Sometimes it takes a long time. The issues must be thoroughly investigated and there can be constraints on resources. We have made proposals for the extension of the office to cover information being made available to taxpayers independent of the Revenue Commissioners where an issue has arisen related to a taxpayer's rights.

That brings me to another question. Over the years of her appointment, the Ombudsman, on a number of occasions, has written to the various committees and the House in a number of reports about her dissatisfaction with her powers and has recommended substantial increases in the powers under her various offices or the extension of the remit of her powers to additional bodies. I welcome the fact that when the legislation is completed, her powers will be extended to vocational educational bodies. However, it is very bad that her powers do not extend to the financial area. We have a system of financial regulation in this country involving the Financial Regulator, the Central Bank, the NTMA, the National Development Finance Agency and the National Pensions Reserve Fund, and all of them are pretty much exempt from the freedom of information legislation and the Information Commissioner.

The Freedom of Information Act was introduced by the Labour Party and implemented by Fianna Fáil after it came into office in 1997. It has probably been responsible for some of the most important cultural changes in this country. Today, we have all been talking about different tragic aspects of the Ryan report on the abuse of children in institutions by clergy and others. If recourse to freedom of information had been available to many of the individuals who suffered in those institutions, it would have made an enormous difference.

Tens of thousands of people, pensioners and ordinary people have invested relatively small to medium and large sums of money in our banks. They have no recourse to freedom of information and the best tribute the Minister could pay to the Ombudsman would be to extend her remit to those areas. While we are all praising her here, the highest form of praise from the Minister would be to extend her remit to those areas that have been requested and serve the public demand for freedom of information.

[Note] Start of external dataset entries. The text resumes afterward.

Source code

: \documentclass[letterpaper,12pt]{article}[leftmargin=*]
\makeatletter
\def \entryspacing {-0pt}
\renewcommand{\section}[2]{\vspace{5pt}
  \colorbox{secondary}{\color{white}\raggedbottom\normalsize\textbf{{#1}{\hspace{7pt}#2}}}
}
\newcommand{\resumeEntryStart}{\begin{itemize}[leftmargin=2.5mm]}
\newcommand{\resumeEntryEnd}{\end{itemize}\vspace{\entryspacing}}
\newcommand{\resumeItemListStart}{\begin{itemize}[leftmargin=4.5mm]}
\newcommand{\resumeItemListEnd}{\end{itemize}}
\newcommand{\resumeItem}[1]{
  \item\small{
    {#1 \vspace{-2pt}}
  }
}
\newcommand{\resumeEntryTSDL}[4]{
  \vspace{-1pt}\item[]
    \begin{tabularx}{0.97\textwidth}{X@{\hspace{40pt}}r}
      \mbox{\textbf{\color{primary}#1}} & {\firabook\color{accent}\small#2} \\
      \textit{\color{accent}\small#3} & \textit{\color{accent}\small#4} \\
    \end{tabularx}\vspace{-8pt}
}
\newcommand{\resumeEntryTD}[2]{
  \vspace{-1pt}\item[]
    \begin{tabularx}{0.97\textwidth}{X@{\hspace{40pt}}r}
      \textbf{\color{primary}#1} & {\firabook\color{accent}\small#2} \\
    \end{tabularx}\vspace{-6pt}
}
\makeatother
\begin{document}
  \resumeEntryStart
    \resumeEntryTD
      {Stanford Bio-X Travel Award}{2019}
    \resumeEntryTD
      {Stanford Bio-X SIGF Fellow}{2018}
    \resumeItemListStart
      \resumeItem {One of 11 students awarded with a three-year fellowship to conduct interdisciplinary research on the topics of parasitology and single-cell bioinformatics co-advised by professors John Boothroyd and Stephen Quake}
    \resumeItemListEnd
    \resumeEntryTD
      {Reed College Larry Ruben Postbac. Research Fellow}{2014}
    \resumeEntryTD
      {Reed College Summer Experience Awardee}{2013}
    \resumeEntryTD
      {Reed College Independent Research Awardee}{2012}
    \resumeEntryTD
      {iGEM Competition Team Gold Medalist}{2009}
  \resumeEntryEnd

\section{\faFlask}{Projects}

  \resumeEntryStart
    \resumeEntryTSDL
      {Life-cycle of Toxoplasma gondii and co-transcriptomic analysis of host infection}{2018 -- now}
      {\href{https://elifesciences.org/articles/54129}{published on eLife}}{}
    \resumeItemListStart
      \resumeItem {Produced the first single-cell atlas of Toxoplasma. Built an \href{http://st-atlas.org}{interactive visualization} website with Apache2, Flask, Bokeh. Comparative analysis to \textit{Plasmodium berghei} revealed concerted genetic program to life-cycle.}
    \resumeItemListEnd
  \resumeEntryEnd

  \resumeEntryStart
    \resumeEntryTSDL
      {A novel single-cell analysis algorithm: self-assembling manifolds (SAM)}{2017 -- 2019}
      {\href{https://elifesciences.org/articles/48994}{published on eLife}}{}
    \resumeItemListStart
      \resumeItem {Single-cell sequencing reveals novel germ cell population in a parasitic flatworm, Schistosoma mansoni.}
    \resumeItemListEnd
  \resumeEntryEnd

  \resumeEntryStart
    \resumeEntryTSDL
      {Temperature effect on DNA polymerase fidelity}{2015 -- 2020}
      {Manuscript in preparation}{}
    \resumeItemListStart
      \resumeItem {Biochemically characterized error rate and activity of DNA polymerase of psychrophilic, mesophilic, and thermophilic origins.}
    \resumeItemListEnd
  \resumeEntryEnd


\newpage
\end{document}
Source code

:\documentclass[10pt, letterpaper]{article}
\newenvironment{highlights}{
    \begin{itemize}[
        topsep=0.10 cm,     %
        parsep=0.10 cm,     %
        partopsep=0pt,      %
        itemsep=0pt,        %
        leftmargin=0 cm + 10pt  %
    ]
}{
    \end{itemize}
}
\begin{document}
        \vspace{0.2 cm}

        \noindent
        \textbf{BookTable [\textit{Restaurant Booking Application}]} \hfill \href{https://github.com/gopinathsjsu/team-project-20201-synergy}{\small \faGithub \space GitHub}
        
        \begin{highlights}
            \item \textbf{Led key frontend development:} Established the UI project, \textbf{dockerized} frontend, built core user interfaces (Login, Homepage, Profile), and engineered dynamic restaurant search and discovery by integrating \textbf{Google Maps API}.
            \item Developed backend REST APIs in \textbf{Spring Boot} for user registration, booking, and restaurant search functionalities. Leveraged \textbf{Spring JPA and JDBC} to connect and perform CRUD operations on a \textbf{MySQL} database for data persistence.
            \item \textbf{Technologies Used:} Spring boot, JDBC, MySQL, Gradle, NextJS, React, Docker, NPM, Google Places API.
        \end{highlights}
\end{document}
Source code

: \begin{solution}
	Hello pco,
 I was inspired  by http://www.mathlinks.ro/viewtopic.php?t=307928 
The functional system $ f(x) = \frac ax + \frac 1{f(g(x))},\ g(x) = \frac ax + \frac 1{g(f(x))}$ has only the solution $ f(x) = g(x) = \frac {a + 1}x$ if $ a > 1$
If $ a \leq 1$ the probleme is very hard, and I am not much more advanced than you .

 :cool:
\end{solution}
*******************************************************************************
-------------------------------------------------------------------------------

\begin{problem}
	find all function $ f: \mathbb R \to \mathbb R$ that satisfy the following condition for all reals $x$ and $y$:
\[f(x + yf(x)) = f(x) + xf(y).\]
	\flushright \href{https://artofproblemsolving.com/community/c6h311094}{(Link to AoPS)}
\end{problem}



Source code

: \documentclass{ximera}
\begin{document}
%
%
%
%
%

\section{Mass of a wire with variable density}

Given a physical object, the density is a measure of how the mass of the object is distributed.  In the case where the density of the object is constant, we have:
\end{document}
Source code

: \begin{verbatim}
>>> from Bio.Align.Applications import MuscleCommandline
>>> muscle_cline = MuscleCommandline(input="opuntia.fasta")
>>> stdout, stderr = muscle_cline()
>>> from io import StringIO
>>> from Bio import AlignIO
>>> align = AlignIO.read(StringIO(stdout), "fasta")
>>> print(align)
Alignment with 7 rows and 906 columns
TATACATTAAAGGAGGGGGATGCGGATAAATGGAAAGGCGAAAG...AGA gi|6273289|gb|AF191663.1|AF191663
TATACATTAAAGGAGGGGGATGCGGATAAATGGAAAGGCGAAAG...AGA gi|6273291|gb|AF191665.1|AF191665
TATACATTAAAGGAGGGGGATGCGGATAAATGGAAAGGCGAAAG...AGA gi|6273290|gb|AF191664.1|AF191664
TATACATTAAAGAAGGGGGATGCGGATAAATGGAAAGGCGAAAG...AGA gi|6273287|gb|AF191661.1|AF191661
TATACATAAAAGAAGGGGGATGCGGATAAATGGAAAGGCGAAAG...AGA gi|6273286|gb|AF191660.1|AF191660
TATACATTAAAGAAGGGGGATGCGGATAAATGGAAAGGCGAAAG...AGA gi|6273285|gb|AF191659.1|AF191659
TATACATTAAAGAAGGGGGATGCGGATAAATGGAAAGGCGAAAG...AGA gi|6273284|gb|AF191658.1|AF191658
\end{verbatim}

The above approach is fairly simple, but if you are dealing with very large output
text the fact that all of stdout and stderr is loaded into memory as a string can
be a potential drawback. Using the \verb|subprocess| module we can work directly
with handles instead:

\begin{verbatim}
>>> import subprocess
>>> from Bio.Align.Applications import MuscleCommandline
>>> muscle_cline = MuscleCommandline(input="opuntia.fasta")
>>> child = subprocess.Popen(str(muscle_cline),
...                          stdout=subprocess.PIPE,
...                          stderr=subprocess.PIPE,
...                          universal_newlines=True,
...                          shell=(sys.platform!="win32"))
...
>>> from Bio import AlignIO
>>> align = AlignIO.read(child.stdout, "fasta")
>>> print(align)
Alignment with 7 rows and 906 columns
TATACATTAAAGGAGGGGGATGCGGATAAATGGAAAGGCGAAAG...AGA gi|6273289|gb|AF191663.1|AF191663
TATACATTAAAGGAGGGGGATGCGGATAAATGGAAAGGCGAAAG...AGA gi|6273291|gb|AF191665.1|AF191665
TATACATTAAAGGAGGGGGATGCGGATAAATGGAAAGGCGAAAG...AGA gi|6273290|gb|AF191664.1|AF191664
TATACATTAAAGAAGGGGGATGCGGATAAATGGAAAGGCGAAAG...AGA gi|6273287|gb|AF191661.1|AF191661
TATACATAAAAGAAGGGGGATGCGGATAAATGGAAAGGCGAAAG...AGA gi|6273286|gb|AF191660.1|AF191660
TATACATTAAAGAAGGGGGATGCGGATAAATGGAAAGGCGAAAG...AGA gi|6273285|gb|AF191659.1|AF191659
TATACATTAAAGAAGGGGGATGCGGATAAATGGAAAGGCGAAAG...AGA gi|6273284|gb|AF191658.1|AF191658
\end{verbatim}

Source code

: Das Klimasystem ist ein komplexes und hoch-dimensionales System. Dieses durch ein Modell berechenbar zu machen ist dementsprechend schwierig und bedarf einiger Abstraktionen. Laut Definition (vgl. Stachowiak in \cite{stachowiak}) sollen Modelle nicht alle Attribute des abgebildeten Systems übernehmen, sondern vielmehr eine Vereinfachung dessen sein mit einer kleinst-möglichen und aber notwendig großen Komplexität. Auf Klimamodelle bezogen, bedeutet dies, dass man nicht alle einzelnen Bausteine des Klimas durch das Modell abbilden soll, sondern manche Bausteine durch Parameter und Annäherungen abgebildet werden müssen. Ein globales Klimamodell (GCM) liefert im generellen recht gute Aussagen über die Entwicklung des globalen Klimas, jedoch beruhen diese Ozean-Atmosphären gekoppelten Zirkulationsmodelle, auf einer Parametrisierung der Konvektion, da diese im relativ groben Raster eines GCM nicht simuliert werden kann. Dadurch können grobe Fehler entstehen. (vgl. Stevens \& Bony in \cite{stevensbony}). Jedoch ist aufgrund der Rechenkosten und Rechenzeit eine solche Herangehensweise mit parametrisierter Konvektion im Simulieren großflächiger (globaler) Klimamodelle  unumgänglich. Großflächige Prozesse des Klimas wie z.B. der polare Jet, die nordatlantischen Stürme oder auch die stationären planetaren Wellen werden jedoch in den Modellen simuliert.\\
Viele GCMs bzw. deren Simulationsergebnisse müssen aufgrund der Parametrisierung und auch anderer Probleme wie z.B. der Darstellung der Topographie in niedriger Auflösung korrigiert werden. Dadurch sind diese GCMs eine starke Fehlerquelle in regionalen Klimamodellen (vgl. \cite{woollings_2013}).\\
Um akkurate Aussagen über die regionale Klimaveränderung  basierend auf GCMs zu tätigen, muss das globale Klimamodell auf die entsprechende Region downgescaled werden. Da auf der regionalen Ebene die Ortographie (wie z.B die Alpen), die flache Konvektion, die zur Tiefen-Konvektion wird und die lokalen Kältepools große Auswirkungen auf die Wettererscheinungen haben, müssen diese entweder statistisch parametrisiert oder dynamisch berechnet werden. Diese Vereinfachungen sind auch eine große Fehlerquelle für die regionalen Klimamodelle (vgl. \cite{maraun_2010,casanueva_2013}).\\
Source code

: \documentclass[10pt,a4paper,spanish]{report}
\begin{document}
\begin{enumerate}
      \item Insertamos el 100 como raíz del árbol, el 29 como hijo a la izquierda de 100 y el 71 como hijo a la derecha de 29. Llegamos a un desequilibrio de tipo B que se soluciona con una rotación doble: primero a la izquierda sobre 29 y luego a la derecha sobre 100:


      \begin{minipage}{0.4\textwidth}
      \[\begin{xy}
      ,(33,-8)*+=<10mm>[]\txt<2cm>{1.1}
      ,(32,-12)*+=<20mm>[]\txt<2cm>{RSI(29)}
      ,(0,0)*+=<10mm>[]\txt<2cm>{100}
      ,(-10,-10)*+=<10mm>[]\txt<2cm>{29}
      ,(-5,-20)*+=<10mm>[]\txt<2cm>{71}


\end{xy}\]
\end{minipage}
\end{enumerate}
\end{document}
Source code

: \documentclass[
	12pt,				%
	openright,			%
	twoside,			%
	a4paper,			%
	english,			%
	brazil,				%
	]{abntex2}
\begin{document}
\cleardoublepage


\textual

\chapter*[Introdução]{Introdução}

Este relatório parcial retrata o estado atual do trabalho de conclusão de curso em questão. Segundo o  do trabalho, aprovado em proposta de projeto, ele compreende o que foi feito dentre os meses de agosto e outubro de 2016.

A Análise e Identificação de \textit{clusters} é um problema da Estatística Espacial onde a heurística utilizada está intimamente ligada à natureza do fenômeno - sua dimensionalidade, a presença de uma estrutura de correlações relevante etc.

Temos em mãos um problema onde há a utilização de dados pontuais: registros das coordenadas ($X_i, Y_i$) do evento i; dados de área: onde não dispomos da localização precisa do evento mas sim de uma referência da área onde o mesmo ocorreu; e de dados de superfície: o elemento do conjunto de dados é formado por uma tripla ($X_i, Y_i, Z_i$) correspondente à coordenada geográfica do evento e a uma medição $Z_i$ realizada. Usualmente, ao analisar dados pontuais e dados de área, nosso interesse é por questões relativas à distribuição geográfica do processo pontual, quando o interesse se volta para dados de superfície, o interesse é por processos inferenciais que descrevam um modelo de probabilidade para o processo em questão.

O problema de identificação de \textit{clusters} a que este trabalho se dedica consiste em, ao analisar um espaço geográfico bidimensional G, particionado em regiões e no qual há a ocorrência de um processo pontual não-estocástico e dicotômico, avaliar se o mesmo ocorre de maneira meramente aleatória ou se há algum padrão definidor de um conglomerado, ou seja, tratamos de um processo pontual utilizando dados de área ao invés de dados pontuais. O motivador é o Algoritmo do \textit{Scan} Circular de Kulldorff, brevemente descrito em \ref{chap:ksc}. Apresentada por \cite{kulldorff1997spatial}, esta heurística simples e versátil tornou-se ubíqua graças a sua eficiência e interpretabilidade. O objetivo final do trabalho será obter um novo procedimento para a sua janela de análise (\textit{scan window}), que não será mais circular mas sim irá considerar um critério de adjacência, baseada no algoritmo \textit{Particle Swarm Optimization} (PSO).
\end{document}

I welcome the opportunity to support this motion to reinstate Ms O'Reilly as Information Commissioner. I acknowledge the work Ms O'Reilly has done. It is a pity her views and recommendations have not been taken on board by the Government. In March 2007 the Information Commissioner published a list of suggestions aimed at improving the operation of the Freedom of Information Act. These included that fees for internal review of freedom of information decisions and appeals to her office be brought into line with other jurisdictions which do not charge or have only a nominal fee; that such fees be refunded in the event of a successful appeal of a public body's decision; that some of the amendments to the Freedom of Information Act in 2003 be removed, particularly those relating to Government records and the too-wide definition of Government; and that the Freedom of Information Act apply to all records of the Health and Safety Authority, the enforcement records of which were removed from the scope of the Act in 2005.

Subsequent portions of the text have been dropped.